### What this task involves
Show every line in the material below in which the string "open" appears.

*** Given data ***

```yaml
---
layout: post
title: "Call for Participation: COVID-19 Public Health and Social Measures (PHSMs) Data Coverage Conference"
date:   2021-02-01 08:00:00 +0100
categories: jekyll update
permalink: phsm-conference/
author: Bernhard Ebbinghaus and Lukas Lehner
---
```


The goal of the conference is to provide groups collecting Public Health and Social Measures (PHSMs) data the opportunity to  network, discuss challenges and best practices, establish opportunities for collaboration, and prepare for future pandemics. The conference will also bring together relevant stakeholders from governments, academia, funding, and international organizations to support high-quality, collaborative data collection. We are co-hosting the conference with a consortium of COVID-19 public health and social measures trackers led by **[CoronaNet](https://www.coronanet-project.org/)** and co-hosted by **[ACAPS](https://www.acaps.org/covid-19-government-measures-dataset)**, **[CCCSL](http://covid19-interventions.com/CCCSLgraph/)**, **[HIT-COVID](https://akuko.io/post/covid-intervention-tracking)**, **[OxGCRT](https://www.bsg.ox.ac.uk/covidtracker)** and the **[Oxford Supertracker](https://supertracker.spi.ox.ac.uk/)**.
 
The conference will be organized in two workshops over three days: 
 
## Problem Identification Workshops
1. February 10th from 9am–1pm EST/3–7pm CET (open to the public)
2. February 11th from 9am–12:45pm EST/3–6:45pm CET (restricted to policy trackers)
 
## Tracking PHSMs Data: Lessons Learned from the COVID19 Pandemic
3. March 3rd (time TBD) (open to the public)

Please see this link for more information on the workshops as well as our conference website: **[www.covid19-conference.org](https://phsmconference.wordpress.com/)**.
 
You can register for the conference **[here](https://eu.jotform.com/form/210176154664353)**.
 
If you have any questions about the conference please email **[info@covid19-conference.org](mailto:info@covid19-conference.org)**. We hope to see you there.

***

### Your solution
1. February 10th from 9am–1pm EST/3–7pm CET (open to the public)
3. March 3rd (time TBD) (open to the public)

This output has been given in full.